Task to complete » Take the listing below and print exactly the lines starting at the line containing "Of course, Democrats" and ending at the line containing "But there's really", both ends included, and no others.

Provided records »
┌──

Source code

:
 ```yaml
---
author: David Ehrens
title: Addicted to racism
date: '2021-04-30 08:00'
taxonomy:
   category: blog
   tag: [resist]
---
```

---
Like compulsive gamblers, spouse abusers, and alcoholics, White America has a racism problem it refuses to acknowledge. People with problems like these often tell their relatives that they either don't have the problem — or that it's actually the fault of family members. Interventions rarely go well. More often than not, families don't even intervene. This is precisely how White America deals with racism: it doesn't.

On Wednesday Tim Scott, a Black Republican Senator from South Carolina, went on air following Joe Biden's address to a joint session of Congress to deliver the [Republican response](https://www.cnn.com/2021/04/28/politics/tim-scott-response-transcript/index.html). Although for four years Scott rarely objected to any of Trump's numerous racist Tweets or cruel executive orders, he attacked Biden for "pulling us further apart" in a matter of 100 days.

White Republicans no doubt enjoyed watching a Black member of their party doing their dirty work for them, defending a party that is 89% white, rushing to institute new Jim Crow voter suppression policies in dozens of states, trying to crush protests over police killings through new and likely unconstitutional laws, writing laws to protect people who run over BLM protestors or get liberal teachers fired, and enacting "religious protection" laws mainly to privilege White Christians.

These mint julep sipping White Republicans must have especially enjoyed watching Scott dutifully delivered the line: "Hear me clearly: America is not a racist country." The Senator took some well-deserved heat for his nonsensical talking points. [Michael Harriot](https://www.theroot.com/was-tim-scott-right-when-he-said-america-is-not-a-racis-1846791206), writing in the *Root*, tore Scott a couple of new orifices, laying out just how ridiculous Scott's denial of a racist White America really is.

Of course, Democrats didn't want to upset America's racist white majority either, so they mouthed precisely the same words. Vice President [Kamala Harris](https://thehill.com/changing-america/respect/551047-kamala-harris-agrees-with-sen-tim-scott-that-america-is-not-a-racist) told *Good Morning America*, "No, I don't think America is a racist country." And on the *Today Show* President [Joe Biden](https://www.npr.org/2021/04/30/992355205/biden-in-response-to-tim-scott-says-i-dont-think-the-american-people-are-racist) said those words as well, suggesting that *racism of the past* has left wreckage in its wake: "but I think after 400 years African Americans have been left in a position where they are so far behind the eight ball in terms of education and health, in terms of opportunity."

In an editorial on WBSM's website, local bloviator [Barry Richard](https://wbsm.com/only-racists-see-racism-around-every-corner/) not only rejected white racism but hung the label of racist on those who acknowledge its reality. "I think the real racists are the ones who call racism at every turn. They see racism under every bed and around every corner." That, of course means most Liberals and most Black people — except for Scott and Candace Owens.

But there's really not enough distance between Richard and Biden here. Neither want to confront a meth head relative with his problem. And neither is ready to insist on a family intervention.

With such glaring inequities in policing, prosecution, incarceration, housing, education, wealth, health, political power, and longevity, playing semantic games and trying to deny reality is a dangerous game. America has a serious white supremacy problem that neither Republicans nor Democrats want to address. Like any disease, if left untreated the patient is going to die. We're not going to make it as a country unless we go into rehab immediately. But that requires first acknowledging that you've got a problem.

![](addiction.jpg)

└──

Solution to this exercise »
Of course, Democrats didn't want to upset America's racist white majority either, so they mouthed precisely the same words. Vice President [Kamala Harris](https://thehill.com/changing-america/respect/551047-kamala-harris-agrees-with-sen-tim-scott-that-america-is-not-a-racist) told *Good Morning America*, "No, I don't think America is a racist country." And on the *Today Show* President [Joe Biden](https://www.npr.org/2021/04/30/992355205/biden-in-response-to-tim-scott-says-i-dont-think-the-american-people-are-racist) said those words as well, suggesting that *racism of the past* has left wreckage in its wake: "but I think after 400 years African Americans have been left in a position where they are so far behind the eight ball in terms of education and health, in terms of opportunity."

In an editorial on WBSM's website, local bloviator [Barry Richard](https://wbsm.com/only-racists-see-racism-around-every-corner/) not only rejected white racism but hung the label of racist on those who acknowledge its reality. "I think the real racists are the ones who call racism at every turn. They see racism under every bed and around every corner." That, of course means most Liberals and most Black people — except for Scott and Candace Owens.

But there's really not enough distance between Richard and Biden here. Neither want to confront a meth head relative with his problem. And neither is ready to insist on a family intervention.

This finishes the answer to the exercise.